Friday, April 6, 2012

The Pallet Standards | Plastic Pallets Blog

Depending on where you plastic pallet manufacturing company plans for your pallets to be utilized, a variety of different pallet standards need to be upheld. There are general standards of course, for how plastic pallets should be designed so that there is no risk of them breaking enroute and harming anyone within reach and also what types of materials can be used to create them. Size is another design element that is controlled, although whether the pallet is being used in the U.S. exclusively or is going to be traveling in between countries overseas, makes a difference. Plastic export pallets must uphold different standards than those used domestically.

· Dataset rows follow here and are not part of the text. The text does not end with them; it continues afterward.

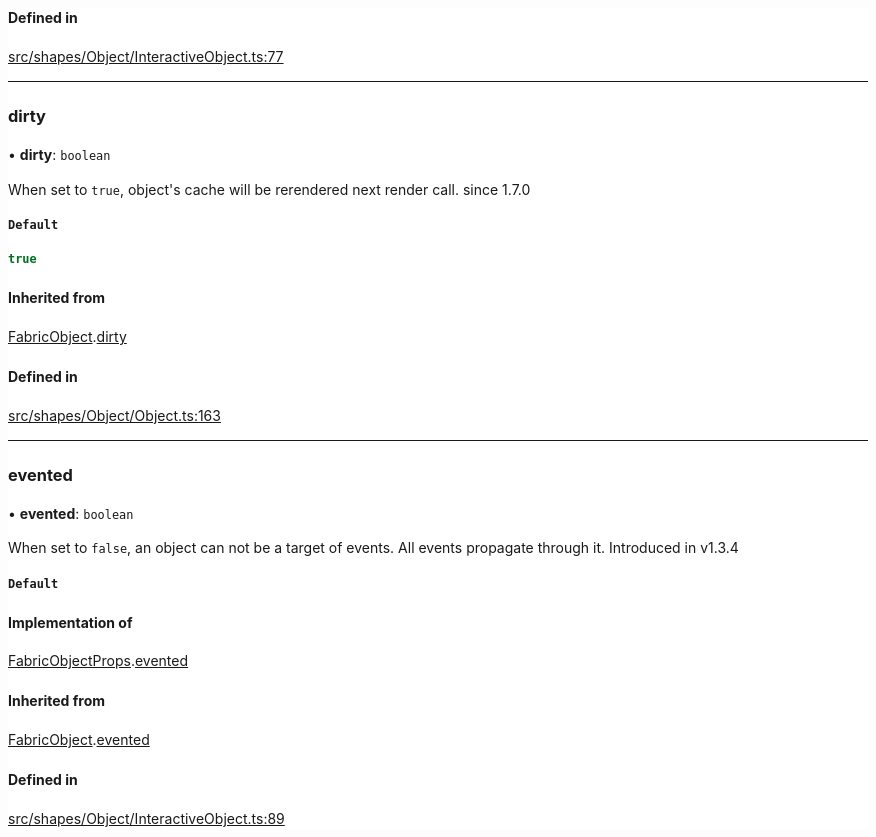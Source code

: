 #### Defined in

[src/shapes/Object/InteractiveObject.ts:77](https://github.com/fabricjs/fabric.js/blob/d47d51d01/src/shapes/Object/InteractiveObject.ts#L77)

___

### dirty

• **dirty**: `boolean`

When set to `true`, object's cache will be rerendered next render call.
since 1.7.0

**`Default`**

```ts
true
```

#### Inherited from

[FabricObject](/apidocs/classes/FabricObject.md).[dirty](/apidocs/classes/FabricObject.md#dirty)

#### Defined in

[src/shapes/Object/Object.ts:163](https://github.com/fabricjs/fabric.js/blob/d47d51d01/src/shapes/Object/Object.ts#L163)

___

### evented

• **evented**: `boolean`

When set to `false`, an object can not be a target of events. All events propagate through it. Introduced in v1.3.4

**`Default`**

```ts

```

#### Implementation of

[FabricObjectProps](/apidocs/interfaces/FabricObjectProps.md).[evented](/apidocs/interfaces/FabricObjectProps.md#evented)

#### Inherited from

[FabricObject](/apidocs/classes/FabricObject.md).[evented](/apidocs/classes/FabricObject.md#evented)

#### Defined in

[src/shapes/Object/InteractiveObject.ts:89](https://github.com/fabricjs/fabric.js/blob/d47d51d01/src/shapes/Object/InteractiveObject.ts#L89)

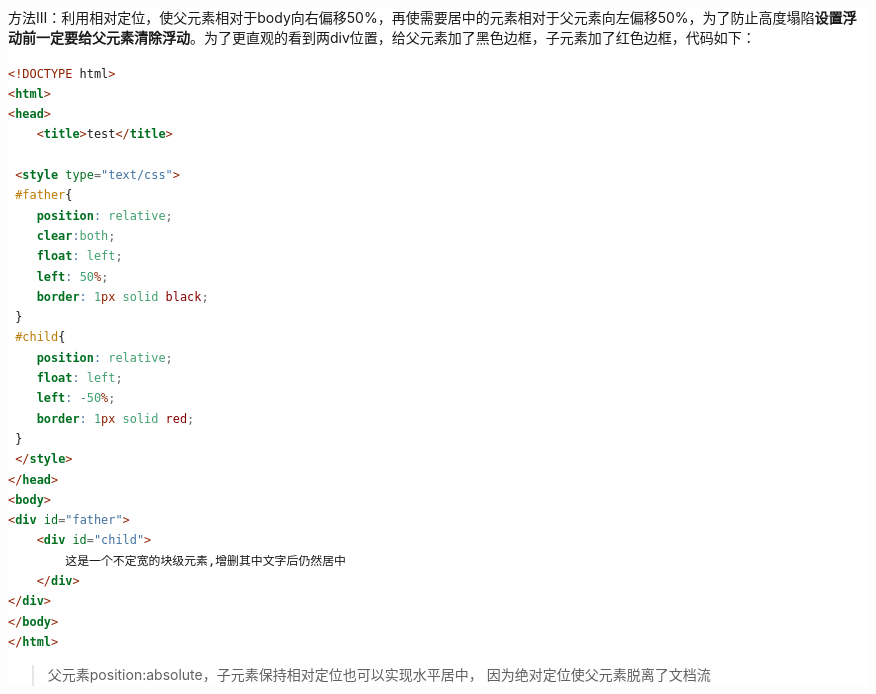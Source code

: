 方法Ⅲ：利用相对定位，使父元素相对于body向右偏移50%，再使需要居中的元素相对于父元素向左偏移50%，为了防止高度塌陷**设置浮动前一定要给父元素清除浮动**。为了更直观的看到两div位置，给父元素加了黑色边框，子元素加了红色边框，代码如下：

```html
<!DOCTYPE html>
<html>
<head>
    <title>test</title>

 <style type="text/css">
 #father{
    position: relative;
    clear:both;
    float: left;
    left: 50%;
    border: 1px solid black;
 }
 #child{
    position: relative;
    float: left;
    left: -50%;
    border: 1px solid red;
 }
 </style>
</head>
<body>
<div id="father">
    <div id="child">
        这是一个不定宽的块级元素,增删其中文字后仍然居中
    </div>
</div>
</body>
</html>
```

> 父元素position:absolute，子元素保持相对定位也可以实现水平居中， 
> 因为绝对定位使父元素脱离了文档流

For example, euro pallets have four very specific pallet configurations, the most well known (and utilized) being the Pallet EUR. The measurements of this export pallet are 800mm x 1200mm (31.5in x 47.24in), and it is commonly known as the “whole pallet”, since all other configurations are smaller. The main reason for these specific configurations are to ensure that the plastic export pallets will be able to fit on any airplane, train or moving vehicle, regardless of the country. It also makes weighing the pallets and their products easier, since the configurations limit the amount of product that it can carry. Also, removing the products from the pallet isn’t necessary since the weight as well as the weight, width and length are all standard.

Plastic export pallets retain the same positive characteristics of domestic pallets, partly because of the design standards that direct the way they are made. Because they are produced from plastic there is no possibility of transferring disease, as there was when wooden pallets were being used, and they also last much longer. Configurations are also specialized so that a variety of mechanical vehicles will be able to easily transport the pallets when they are loaded with goods to the point that humans cannot move them on their own.